_To do_
Set the data down again so that every line matches exactly.

_Raw data_
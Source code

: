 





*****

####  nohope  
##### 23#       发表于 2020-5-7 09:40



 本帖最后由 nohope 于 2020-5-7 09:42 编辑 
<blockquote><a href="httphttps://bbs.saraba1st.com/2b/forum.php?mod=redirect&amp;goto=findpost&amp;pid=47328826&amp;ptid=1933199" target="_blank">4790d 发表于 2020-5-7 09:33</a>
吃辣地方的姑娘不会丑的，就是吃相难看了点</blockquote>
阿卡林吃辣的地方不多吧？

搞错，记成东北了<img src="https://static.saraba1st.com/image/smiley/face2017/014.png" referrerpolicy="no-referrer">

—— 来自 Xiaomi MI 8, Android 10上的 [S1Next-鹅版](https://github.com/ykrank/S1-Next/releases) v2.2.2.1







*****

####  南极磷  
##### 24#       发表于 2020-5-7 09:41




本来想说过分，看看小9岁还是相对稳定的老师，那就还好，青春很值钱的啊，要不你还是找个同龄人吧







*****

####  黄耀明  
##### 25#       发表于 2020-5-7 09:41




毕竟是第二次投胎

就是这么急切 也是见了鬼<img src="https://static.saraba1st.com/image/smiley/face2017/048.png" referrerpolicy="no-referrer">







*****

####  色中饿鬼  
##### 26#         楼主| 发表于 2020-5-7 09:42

_Response for this exercise_
Source code

: 





*****

####  nohope  
##### 23#       发表于 2020-5-7 09:40



 本帖最后由 nohope 于 2020-5-7 09:42 编辑 
<blockquote><a href="httphttps://bbs.saraba1st.com/2b/forum.php?mod=redirect&amp;goto=findpost&amp;pid=47328826&amp;ptid=1933199" target="_blank">4790d 发表于 2020-5-7 09:33</a>
吃辣地方的姑娘不会丑的，就是吃相难看了点</blockquote>
阿卡林吃辣的地方不多吧？

搞错，记成东北了<img src="https://static.saraba1st.com/image/smiley/face2017/014.png" referrerpolicy="no-referrer">

—— 来自 Xiaomi MI 8, Android 10上的 [S1Next-鹅版](https://github.com/ykrank/S1-Next/releases) v2.2.2.1







*****

####  南极磷  
##### 24#       发表于 2020-5-7 09:41




本来想说过分，看看小9岁还是相对稳定的老师，那就还好，青春很值钱的啊，要不你还是找个同龄人吧







*****

####  黄耀明  
##### 25#       发表于 2020-5-7 09:41




毕竟是第二次投胎

就是这么急切 也是见了鬼<img src="https://static.saraba1st.com/image/smiley/face2017/048.png" referrerpolicy="no-referrer">







*****

####  色中饿鬼  
##### 26#         楼主| 发表于 2020-5-7 09:42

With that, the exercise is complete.